The input section start

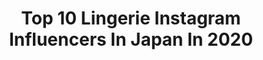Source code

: ---
title: Top 10 Lingerie Instagram Influencers In Japan In 2020
description: >-
  Find top lingerie Instagram influencers in Japan in 2020. Most popular hashtags: #lingerie #gravure #selfie #bikini.
platform: Instagram
profiles:
  - username: "294.is.tsukushi"
    fullname: >-
      Tsukushi ❤︎杉菜🇰🇷🇯🇵🇨🇳🇺🇸
    location: "Japan"
    followers: 78184
    engagement: 499
    commentsToLikes: 0.028077
    avatar: "https://scontent-nrt1-1.cdninstagram.com/v/t51.2885-19/s320x320/83920799_141886150376347_2637885960204845056_n.jpg?_nc_ht=scontent-nrt1-1.cdninstagram.com&_nc_ohc=CBf7s4RMNj4AX9H3xYd&oh=4224fcc8e97ba49c1d5823adcc9bd580&oe=5E925678"
    verified: false
    hashtags: "#leggy, #schoolgirlskirt, #stayhome, #swimwear"
  - username: "_rosemelle"
    fullname: >-
      Rose Melle
    location: "Japan"
    followers: 17542
    engagement: 920
    commentsToLikes: 0.012279
    avatar: "https://scontent-ams4-1.cdninstagram.com/v/t51.2885-19/s320x320/78990277_1202588709940848_6451764005055758336_n.jpg?_nc_ht=scontent-ams4-1.cdninstagram.com&_nc_ohc=M68MmHvEgZAAX9Ue6L6&oh=bb1b1d4b5eae11187ea665186dfba21f&oe=5EBB3138"
    verified: false
    hashtags: "#bikini, #beach, #blackhair, #fitness"
  - username: "makoto666_"
    fullname: >-
      真琴 makoto
    location: "Japan"
    followers: 165218
    engagement: 357
    commentsToLikes: 0.019353
    avatar: "https://scontent-ams4-1.cdninstagram.com/v/t51.2885-19/s320x320/72751226_615149459286969_2763336118060449792_n.jpg?_nc_ht=scontent-ams4-1.cdninstagram.com&_nc_ohc=2KQlh9sC37QAX81L-ag&oh=2404b762731c2f87dd37cfeadd08914b&oe=5EBA2F59"
    verified: false
    hashtags: "#lingerie, #hairstyle, #philippine, #cherryblossom"
  - username: "poyo_ngy"
    fullname: >-
      ゆきぽよ(Yuki Kimura)
    location: "Japan"
    followers: 587882
    engagement: 710
    commentsToLikes: 0.005045
    avatar: "https://scontent-ams4-1.cdninstagram.com/v/t51.2885-19/s320x320/74957145_3281025441939657_1576513105146413056_n.jpg?_nc_ht=scontent-ams4-1.cdninstagram.com&_nc_ohc=IqfFy0C0GvMAX908eHb&oh=3f2068cbc361343b9e133a8187038553&oe=5EBB0896"
    verified: true
    hashtags: "#shibuya, #tl, #brassiere, #murua"
  - username: "animasian78"
    fullname: >-
      Animasian✨🍑 ➡️ IDK
    location: "Japan"
    followers: 26755
    engagement: 1396
    commentsToLikes: 0.016571
    avatar: "https://scontent-lht6-1.cdninstagram.com/v/t51.2885-19/s320x320/46103760_2168851866468668_7565350266430554112_n.jpg?_nc_ht=scontent-lht6-1.cdninstagram.com&_nc_ohc=Rxv1VnuN4X8AX-k12aZ&oh=85210d95fa0cc6c6b04f900cd813e3f3&oe=5EB9A727"
    verified: false
    hashtags: "#cabin, #pokemoncosplay, #animeconvention, #comics"
  - username: "momokashojo"
    fullname: >-
      桃花 • 少女 🍑
    location: "Japan"
    followers: 67033
    engagement: 781
    commentsToLikes: 0.008426
    avatar: "https://scontent-lhr8-1.cdninstagram.com/v/t51.2885-19/s320x320/81502716_192529578538994_8792218162843090944_n.jpg?_nc_ht=scontent-lhr8-1.cdninstagram.com&_nc_ohc=uPOD5pdckU4AX8RmpOR&oh=bdb9c1f50fa37ae8d841dcbddc0f4921&oe=5EBA3DCF"
    verified: false
    hashtags: "#kawaii, #makeup, #kawaiisubscriptionbox, #japanese"
  - username: "yana_yz"
    fullname: >-
      Ayana || Photographer
    location: "Japan"
    followers: 2098
    engagement: 933
    commentsToLikes: 0.080901
    avatar: "https://scontent-ams4-1.cdninstagram.com/v/t51.2885-19/s320x320/81593529_498950054092974_8459326556379021312_n.jpg?_nc_ht=scontent-ams4-1.cdninstagram.com&_nc_ohc=CFfR59lDCdMAX_aG_4v&oh=3fb5c3b5142353720db634cabb5c5ef2&oe=5EB63E3D"
    verified: false
    hashtags: "#legs, #dark, #blackwomen, #seminudeselfies"
  - username: "kuro_kurosaki"
    fullname: >-
      kuro
    location: "Japan"
    followers: 49235
    engagement: 503
    commentsToLikes: 0.004801
    avatar: "https://scontent-lhr8-1.cdninstagram.com/v/t51.2885-19/s320x320/16464293_566660460206973_7486802817894580224_a.jpg?_nc_ht=scontent-lhr8-1.cdninstagram.com&_nc_ohc=ldRnUC2a3FgAX8fnu1J&oh=ef8088b952e690ef5414d26571771a0f&oe=5EB96C51"
    verified: false
    hashtags: "#japanesegirl, #students, #nero, #maid"
  - username: "ry01204"
    fullname: >-
      山吹りょう　(ryo yamabuki)
    location: "Japan"
    followers: 48977
    engagement: 514
    commentsToLikes: 0.000000
    avatar: "https://scontent-ams4-1.cdninstagram.com/v/t51.2885-19/s320x320/84757649_1430716380441713_6373340925887774720_n.jpg?_nc_ht=scontent-ams4-1.cdninstagram.com&_nc_ohc=vMSSxFigitAAX8HGlet&oh=ab6e6d2f39c2ab57adf71637379f543c&oe=5EB474E4"
    verified: true
    hashtags: "#peki, #acoustic, #reflem, #coach"
  - username: "ran_19951028"
    fullname: >-
      蘭 (Ran)
    location: "Japan"
    followers: 73586
    engagement: 367
    commentsToLikes: 0.005930
    avatar: "https://scontent-ams4-1.cdninstagram.com/v/t51.2885-19/s320x320/91591616_215480589680743_1415076228066443264_n.jpg?_nc_ht=scontent-ams4-1.cdninstagram.com&_nc_ohc=weKFDdg2s8YAX9RceO7&oh=4a12682c9c921c279a93e42f75e9961b&oe=5EB2C2C2"
    verified: true
    hashtags: "#hifu, #tbt, #fila, #lingerie"
---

The input section end

Exercise objective: Skip every image and output the remaining records exactly.

Response to this task:
Source code

: ---
title: Top 10 Lingerie Instagram Influencers In Japan In 2020
description: >-
  Find top lingerie Instagram influencers in Japan in 2020. Most popular hashtags: #lingerie #gravure #selfie #bikini.
platform: Instagram
profiles:
  - username: "294.is.tsukushi"
    fullname: >-
      Tsukushi ❤︎杉菜🇰🇷🇯🇵🇨🇳🇺🇸
    location: "Japan"
    followers: 78184
    engagement: 499
    commentsToLikes: 0.028077
    avatar: "https://scontent-nrt1-1.cdninstagram.com/v/t51.2885-19/s320x320/83920799_141886150376347_2637885960204845056_n.jpg?_nc_ht=scontent-nrt1-1.cdninstagram.com&_nc_ohc=CBf7s4RMNj4AX9H3xYd&oh=4224fcc8e97ba49c1d5823adcc9bd580&oe=5E925678"
    verified: false
    hashtags: "#leggy, #schoolgirlskirt, #stayhome, #swimwear"
  - username: "_rosemelle"
    fullname: >-
      Rose Melle
    location: "Japan"
    followers: 17542
    engagement: 920
    commentsToLikes: 0.012279
    avatar: "https://scontent-ams4-1.cdninstagram.com/v/t51.2885-19/s320x320/78990277_1202588709940848_6451764005055758336_n.jpg?_nc_ht=scontent-ams4-1.cdninstagram.com&_nc_ohc=M68MmHvEgZAAX9Ue6L6&oh=bb1b1d4b5eae11187ea665186dfba21f&oe=5EBB3138"
    verified: false
    hashtags: "#bikini, #beach, #blackhair, #fitness"
  - username: "makoto666_"
    fullname: >-
      真琴 makoto
    location: "Japan"
    followers: 165218
    engagement: 357
    commentsToLikes: 0.019353
    avatar: "https://scontent-ams4-1.cdninstagram.com/v/t51.2885-19/s320x320/72751226_615149459286969_2763336118060449792_n.jpg?_nc_ht=scontent-ams4-1.cdninstagram.com&_nc_ohc=2KQlh9sC37QAX81L-ag&oh=2404b762731c2f87dd37cfeadd08914b&oe=5EBA2F59"
    verified: false
    hashtags: "#lingerie, #hairstyle, #philippine, #cherryblossom"
  - username: "poyo_ngy"
    fullname: >-
      ゆきぽよ(Yuki Kimura)
    location: "Japan"
    followers: 587882
    engagement: 710
    commentsToLikes: 0.005045
    avatar: "https://scontent-ams4-1.cdninstagram.com/v/t51.2885-19/s320x320/74957145_3281025441939657_1576513105146413056_n.jpg?_nc_ht=scontent-ams4-1.cdninstagram.com&_nc_ohc=IqfFy0C0GvMAX908eHb&oh=3f2068cbc361343b9e133a8187038553&oe=5EBB0896"
    verified: true
    hashtags: "#shibuya, #tl, #brassiere, #murua"
  - username: "animasian78"
    fullname: >-
      Animasian✨🍑 ➡️ IDK
    location: "Japan"
    followers: 26755
    engagement: 1396
    commentsToLikes: 0.016571
    avatar: "https://scontent-lht6-1.cdninstagram.com/v/t51.2885-19/s320x320/46103760_2168851866468668_7565350266430554112_n.jpg?_nc_ht=scontent-lht6-1.cdninstagram.com&_nc_ohc=Rxv1VnuN4X8AX-k12aZ&oh=85210d95fa0cc6c6b04f900cd813e3f3&oe=5EB9A727"
    verified: false
    hashtags: "#cabin, #pokemoncosplay, #animeconvention, #comics"
  - username: "momokashojo"
    fullname: >-
      桃花 • 少女 🍑
    location: "Japan"
    followers: 67033
    engagement: 781
    commentsToLikes: 0.008426
    avatar: "https://scontent-lhr8-1.cdninstagram.com/v/t51.2885-19/s320x320/81502716_192529578538994_8792218162843090944_n.jpg?_nc_ht=scontent-lhr8-1.cdninstagram.com&_nc_ohc=uPOD5pdckU4AX8RmpOR&oh=bdb9c1f50fa37ae8d841dcbddc0f4921&oe=5EBA3DCF"
    verified: false
    hashtags: "#kawaii, #makeup, #kawaiisubscriptionbox, #japanese"
  - username: "yana_yz"
    fullname: >-
      Ayana || Photographer
    location: "Japan"
    followers: 2098
    engagement: 933
    commentsToLikes: 0.080901
    avatar: "https://scontent-ams4-1.cdninstagram.com/v/t51.2885-19/s320x320/81593529_498950054092974_8459326556379021312_n.jpg?_nc_ht=scontent-ams4-1.cdninstagram.com&_nc_ohc=CFfR59lDCdMAX_aG_4v&oh=3fb5c3b5142353720db634cabb5c5ef2&oe=5EB63E3D"
    verified: false
    hashtags: "#legs, #dark, #blackwomen, #seminudeselfies"
  - username: "kuro_kurosaki"
    fullname: >-
      kuro
    location: "Japan"
    followers: 49235
    engagement: 503
    commentsToLikes: 0.004801
    avatar: "https://scontent-lhr8-1.cdninstagram.com/v/t51.2885-19/s320x320/16464293_566660460206973_7486802817894580224_a.jpg?_nc_ht=scontent-lhr8-1.cdninstagram.com&_nc_ohc=ldRnUC2a3FgAX8fnu1J&oh=ef8088b952e690ef5414d26571771a0f&oe=5EB96C51"
    verified: false
    hashtags: "#japanesegirl, #students, #nero, #maid"
  - username: "ry01204"
    fullname: >-
      山吹りょう　(ryo yamabuki)
    location: "Japan"
    followers: 48977
    engagement: 514
    commentsToLikes: 0.000000
    avatar: "https://scontent-ams4-1.cdninstagram.com/v/t51.2885-19/s320x320/84757649_1430716380441713_6373340925887774720_n.jpg?_nc_ht=scontent-ams4-1.cdninstagram.com&_nc_ohc=vMSSxFigitAAX8HGlet&oh=ab6e6d2f39c2ab57adf71637379f543c&oe=5EB474E4"
    verified: true
    hashtags: "#peki, #acoustic, #reflem, #coach"
  - username: "ran_19951028"
    fullname: >-
      蘭 (Ran)
    location: "Japan"
    followers: 73586
    engagement: 367
    commentsToLikes: 0.005930
    avatar: "https://scontent-ams4-1.cdninstagram.com/v/t51.2885-19/s320x320/91591616_215480589680743_1415076228066443264_n.jpg?_nc_ht=scontent-ams4-1.cdninstagram.com&_nc_ohc=weKFDdg2s8YAX9RceO7&oh=4a12682c9c921c279a93e42f75e9961b&oe=5EB2C2C2"
    verified: true
    hashtags: "#hifu, #tbt, #fila, #lingerie"
---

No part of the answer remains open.